Now, he’s texting me, and asking if he can come over?

God, that shouldn’t make me as giddy as it does, but I find myself smiling down at my phone anyway.

I’m at my parents’. :(

Why the sad face?

I kind of hate everyone right now.

Why?

It surprises me how badly I want to tell him all about what happened downstairs, but that would require telling him about Kale, and I’ve never told anyone about Kale. My thumbs twitch over my phone until I finally type, Why do you want to come over?

Because I want you to tell me what happened at your parents’.

I smile down at my phone, because that is so not why he texted me in the first place, but the fact that he wants to know why I’m sad makes me feel all tickly inside. I roll my eyes at myself, and when my door begins to open, I wipe the grin from my face and shove my phone under my pillow.

Kale’s shoulders are slumped, the fight drained from his expression when he closes the door behind him and leans back against it. And just like that, the butterflies in my chest are gone, replaced with a quiet aching that I always feel when I know my twin is hurting.

“I am so, so sorry about what happened down there,” I say, and Kale closes his eyes and rests his head against the wooden frame.

“It’s not your fault.”

“I shouldn’t have brought it up.”

My twin sighs and opens his eyes, sliding to the floor with his bony elbows propped on his big knees. “You shouldn’t have to keep secrets just because I do.”

This is normally where I’d try to convince him to just come out—to be who he is, who he has always been—but after what happened downstairs . . .

“They’re just being stupid,” I say, like that makes things any better.

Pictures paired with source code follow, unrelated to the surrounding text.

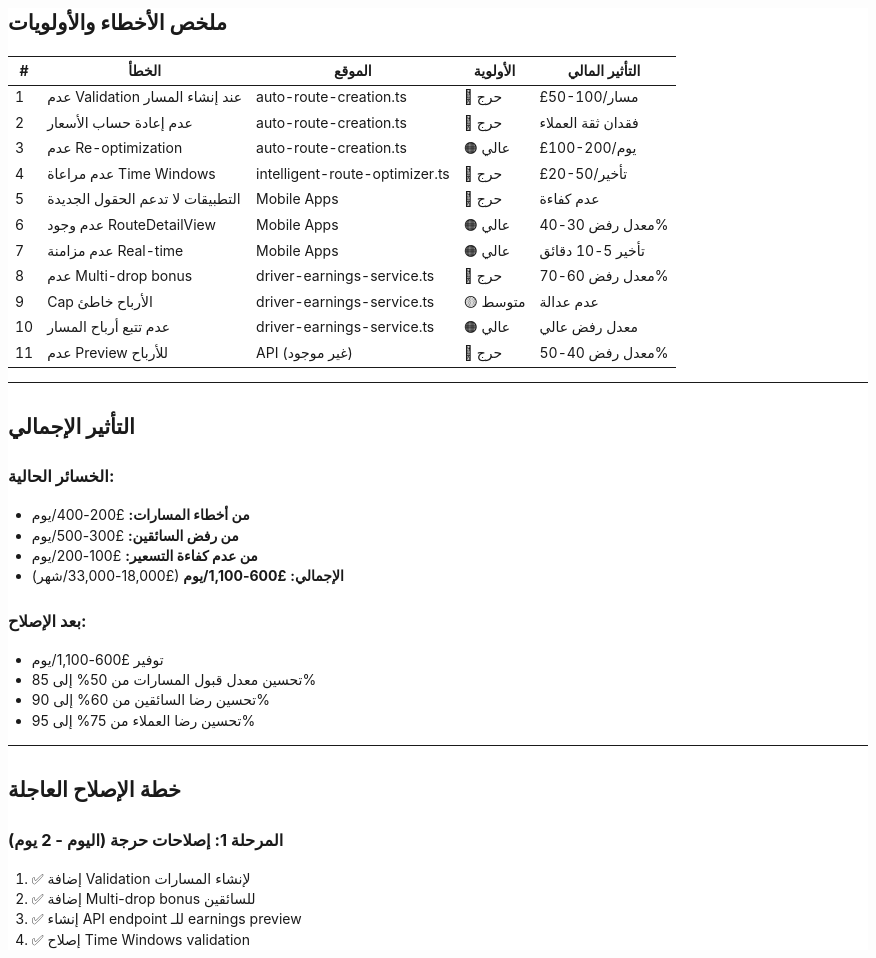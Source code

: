 
## ملخص الأخطاء والأولويات

| # | الخطأ | الموقع | الأولوية | التأثير المالي |
|---|-------|--------|----------|----------------|
| 1 | عدم Validation عند إنشاء المسار | auto-route-creation.ts | 🔴 حرج | £50-100/مسار |
| 2 | عدم إعادة حساب الأسعار | auto-route-creation.ts | 🔴 حرج | فقدان ثقة العملاء |
| 3 | عدم Re-optimization | auto-route-creation.ts | 🟠 عالي | £100-200/يوم |
| 4 | عدم مراعاة Time Windows | intelligent-route-optimizer.ts | 🔴 حرج | £20-50/تأخير |
| 5 | التطبيقات لا تدعم الحقول الجديدة | Mobile Apps | 🔴 حرج | عدم كفاءة |
| 6 | عدم وجود RouteDetailView | Mobile Apps | 🟠 عالي | معدل رفض 30-40% |
| 7 | عدم مزامنة Real-time | Mobile Apps | 🟠 عالي | تأخير 5-10 دقائق |
| 8 | عدم Multi-drop bonus | driver-earnings-service.ts | 🔴 حرج | معدل رفض 60-70% |
| 9 | Cap الأرباح خاطئ | driver-earnings-service.ts | 🟡 متوسط | عدم عدالة |
| 10 | عدم تتبع أرباح المسار | driver-earnings-service.ts | 🟠 عالي | معدل رفض عالي |
| 11 | عدم Preview للأرباح | API (غير موجود) | 🔴 حرج | معدل رفض 40-50% |

---

## التأثير الإجمالي

### الخسائر الحالية:
- **من أخطاء المسارات:** £200-400/يوم
- **من رفض السائقين:** £300-500/يوم
- **من عدم كفاءة التسعير:** £100-200/يوم
- **الإجمالي:** **£600-1,100/يوم** (£18,000-33,000/شهر)

### بعد الإصلاح:
- توفير £600-1,100/يوم
- تحسين معدل قبول المسارات من 50% إلى 85%
- تحسين رضا السائقين من 60% إلى 90%
- تحسين رضا العملاء من 75% إلى 95%

---

## خطة الإصلاح العاجلة

### المرحلة 1: إصلاحات حرجة (اليوم - 2 يوم)
1. ✅ إضافة Validation لإنشاء المسارات
2. ✅ إضافة Multi-drop bonus للسائقين
3. ✅ إنشاء API endpoint للـ earnings preview
4. ✅ إصلاح Time Windows validation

The look Kale gives me says that it doesn’t. I read his expression like a book—one that says in bold italic letters, I don’t believe you. Stop kidding yourself. They meant every word.

“They’re always stupid,” he counters, and I desperately want to argue with him. I want to insist that what happened downstairs isn’t how our brothers—or our mom—really feel, but Bryce’s lispy impersonation is still fresh in my mind, and maybe Kale is right. Maybe I give them too much credit.

“Do you know what Leti would have done?” I ask instead of disagreeing. Every morning since we met at Starbucks last week, when he predicted we’d be third-best friends, we’ve met up there, and now I guess it’s become our thing.

Kale looks up from the floor to catch my answer, and I use my hands to demonstrate. “He would’ve responded extra flamboyantly just to make everyone uncomfortable.”

When I finish flicking my wrists around like Bryce did downstairs, Kale cracks a smile and lets out a little chuckle. I join him on the floor a moment later, my back resting against the door and my shoulder attaching itself to his.

“They wouldn’t act like that if they knew,” I say.

“You don’t know that.”

“If they did, I’d beat the shit out of them. You know I would.”

“I know,” Kale agrees, resting the side of his head against mine.

We sit like that forever, neither of us admitting that we miss the hell out of each other. Even after three years of sleeping under different roofs, I miss being able to sneak over to my twin’s room at night to share blackmail on our older brothers or watch scary movies that leave us both too terrified to sleep.

Sometimes, Kale works on my nerves. But most of the time, he makes me feel . . . whole. Like a piece of my heart that sometimes leaves my chest.

“I want you to meet Leti,” I say with my head still resting against his.

Kale doesn’t budge. “You’re not setting me up.”